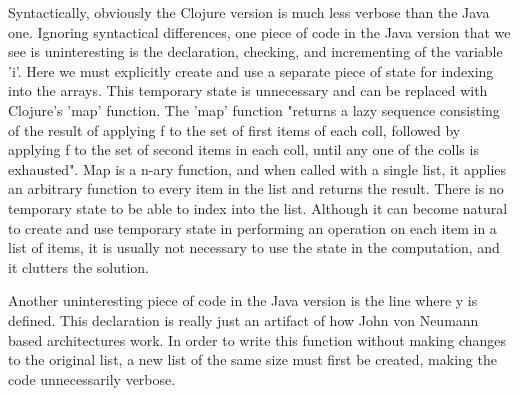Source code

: Syntactically, obviously the Clojure version is much less verbose than the Java one.
Ignoring syntactical differences, one piece of code in the Java version that we see is uninteresting is the declaration,
checking, and incrementing of the variable 'i'. Here we must explicitly create and use a separate piece of state for indexing into the arrays. This temporary state is unnecessary
and can be replaced with Clojure's 'map' function. The 'map' function "returns a lazy sequence consisting of the result of applying f to the
set of first items of each coll, followed by applying f to the set
of second items in each coll, until any one of the colls is
exhausted". Map is a n-ary function, and when called with a single list, it applies an arbitrary function to every item in the list and returns the result. There is no 
temporary state to be able to index into the list. Although it can become natural to create and use temporary state in performing an operation on each item in a list of items,
it is usually not necessary to use the state in the computation, and it clutters the solution. 

Another uninteresting piece of code in the Java version is the line where y is defined. 
This declaration is really just an artifact of how John von Neumann based architectures work. In order to write this function without making changes to 
the original list, a new list of the same size must first be created, making the code unnecessarily verbose.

Exercise objective: Look through the entries above for the word "into". Say how many lines contain it, using only a number.

Solution to the exercise: 2